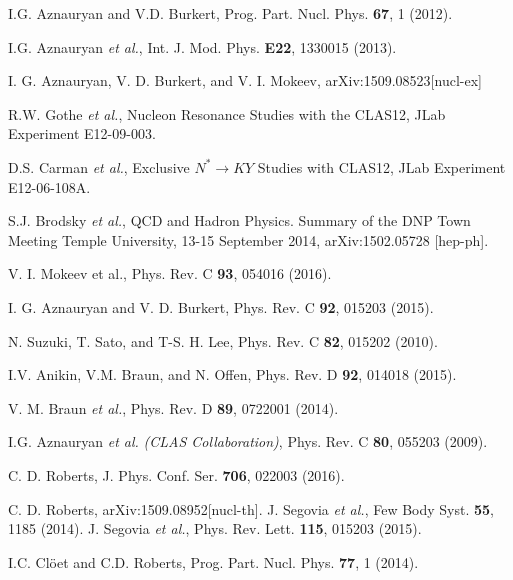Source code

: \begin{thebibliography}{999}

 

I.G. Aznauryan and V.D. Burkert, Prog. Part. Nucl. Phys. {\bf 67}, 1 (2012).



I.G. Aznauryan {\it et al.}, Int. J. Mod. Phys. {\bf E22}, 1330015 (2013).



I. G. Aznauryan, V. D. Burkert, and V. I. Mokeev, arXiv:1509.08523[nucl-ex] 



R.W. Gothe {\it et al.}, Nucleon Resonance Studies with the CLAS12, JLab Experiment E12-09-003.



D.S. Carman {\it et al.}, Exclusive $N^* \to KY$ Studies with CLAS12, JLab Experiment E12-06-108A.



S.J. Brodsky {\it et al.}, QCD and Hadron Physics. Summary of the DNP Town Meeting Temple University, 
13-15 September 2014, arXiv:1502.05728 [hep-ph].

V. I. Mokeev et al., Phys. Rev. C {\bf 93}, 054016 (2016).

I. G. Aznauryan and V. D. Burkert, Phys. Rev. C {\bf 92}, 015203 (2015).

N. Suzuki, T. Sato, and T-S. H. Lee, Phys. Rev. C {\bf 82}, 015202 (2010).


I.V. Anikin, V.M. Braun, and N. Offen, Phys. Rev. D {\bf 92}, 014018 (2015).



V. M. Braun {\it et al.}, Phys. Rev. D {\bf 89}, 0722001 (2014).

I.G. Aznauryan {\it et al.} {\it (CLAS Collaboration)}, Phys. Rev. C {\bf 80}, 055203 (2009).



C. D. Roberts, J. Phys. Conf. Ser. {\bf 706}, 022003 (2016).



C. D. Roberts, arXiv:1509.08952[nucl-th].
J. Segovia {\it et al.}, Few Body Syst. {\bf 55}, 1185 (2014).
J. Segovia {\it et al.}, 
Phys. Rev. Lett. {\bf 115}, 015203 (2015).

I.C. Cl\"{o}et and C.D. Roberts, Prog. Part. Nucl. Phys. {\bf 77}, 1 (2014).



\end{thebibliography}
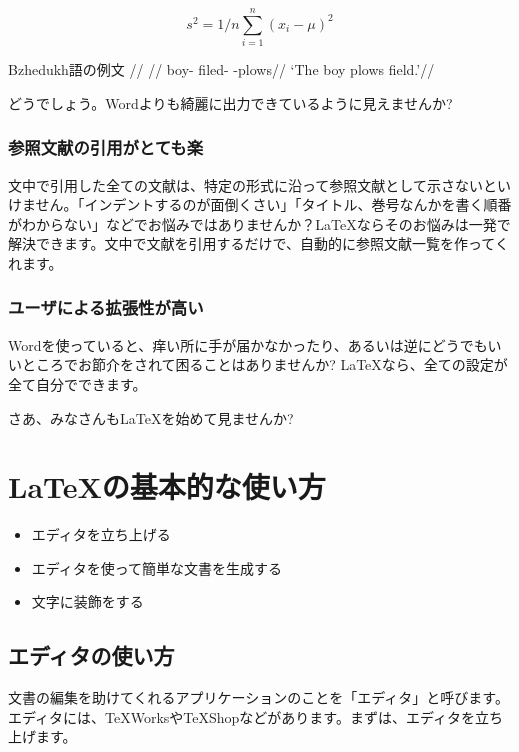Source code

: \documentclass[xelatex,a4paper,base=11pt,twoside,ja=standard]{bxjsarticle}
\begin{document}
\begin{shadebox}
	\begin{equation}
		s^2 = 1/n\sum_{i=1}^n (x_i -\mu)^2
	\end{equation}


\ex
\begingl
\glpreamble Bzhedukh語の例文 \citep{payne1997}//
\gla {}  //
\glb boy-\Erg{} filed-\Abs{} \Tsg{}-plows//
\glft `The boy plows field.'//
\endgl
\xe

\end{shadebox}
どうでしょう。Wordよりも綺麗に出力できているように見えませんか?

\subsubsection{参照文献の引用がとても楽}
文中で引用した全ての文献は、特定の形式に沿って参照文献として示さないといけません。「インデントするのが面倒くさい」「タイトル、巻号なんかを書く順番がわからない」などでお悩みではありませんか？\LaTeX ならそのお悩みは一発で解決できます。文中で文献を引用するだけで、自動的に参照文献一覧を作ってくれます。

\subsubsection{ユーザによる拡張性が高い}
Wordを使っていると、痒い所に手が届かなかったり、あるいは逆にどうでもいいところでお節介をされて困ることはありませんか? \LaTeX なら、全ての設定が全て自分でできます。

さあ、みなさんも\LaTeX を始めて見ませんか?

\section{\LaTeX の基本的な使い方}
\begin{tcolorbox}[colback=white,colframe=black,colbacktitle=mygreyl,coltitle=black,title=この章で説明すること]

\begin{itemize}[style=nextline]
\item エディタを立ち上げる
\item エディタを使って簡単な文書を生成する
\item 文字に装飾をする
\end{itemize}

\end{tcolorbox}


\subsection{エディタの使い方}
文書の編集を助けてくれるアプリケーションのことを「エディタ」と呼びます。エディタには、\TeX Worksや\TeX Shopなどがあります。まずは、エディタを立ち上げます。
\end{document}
::::::::::
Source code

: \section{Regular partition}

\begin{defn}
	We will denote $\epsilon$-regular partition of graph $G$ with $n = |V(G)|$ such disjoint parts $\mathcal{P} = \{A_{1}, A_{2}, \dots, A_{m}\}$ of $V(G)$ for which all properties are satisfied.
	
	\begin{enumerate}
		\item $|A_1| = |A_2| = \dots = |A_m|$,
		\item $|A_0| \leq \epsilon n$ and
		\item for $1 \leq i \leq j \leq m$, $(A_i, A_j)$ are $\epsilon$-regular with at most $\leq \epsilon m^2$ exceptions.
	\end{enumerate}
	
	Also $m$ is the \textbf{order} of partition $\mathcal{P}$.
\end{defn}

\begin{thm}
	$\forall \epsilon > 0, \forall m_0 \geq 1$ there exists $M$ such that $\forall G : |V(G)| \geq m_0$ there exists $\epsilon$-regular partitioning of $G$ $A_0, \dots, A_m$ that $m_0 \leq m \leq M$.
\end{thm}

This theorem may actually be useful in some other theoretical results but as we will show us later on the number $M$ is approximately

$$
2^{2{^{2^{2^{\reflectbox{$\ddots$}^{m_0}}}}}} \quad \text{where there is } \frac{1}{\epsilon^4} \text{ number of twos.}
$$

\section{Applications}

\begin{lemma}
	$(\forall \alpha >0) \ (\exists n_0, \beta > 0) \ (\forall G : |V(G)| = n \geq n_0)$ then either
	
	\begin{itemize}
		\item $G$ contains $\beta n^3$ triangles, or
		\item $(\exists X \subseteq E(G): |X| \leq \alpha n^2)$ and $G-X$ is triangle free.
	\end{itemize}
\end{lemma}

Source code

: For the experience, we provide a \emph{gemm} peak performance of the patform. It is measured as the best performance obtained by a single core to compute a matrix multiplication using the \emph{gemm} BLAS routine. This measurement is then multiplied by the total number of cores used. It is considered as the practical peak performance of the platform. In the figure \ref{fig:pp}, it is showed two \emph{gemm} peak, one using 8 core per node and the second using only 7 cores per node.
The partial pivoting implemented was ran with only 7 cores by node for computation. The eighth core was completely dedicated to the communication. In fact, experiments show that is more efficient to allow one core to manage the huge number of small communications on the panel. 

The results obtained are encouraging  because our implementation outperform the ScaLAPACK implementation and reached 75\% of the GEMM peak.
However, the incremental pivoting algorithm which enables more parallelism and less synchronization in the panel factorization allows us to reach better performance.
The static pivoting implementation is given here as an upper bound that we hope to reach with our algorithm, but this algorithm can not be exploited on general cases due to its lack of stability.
::::::::::
Your objective: Say how many lines in the records contain the string "node", and say nothing else.

Expected answer: 2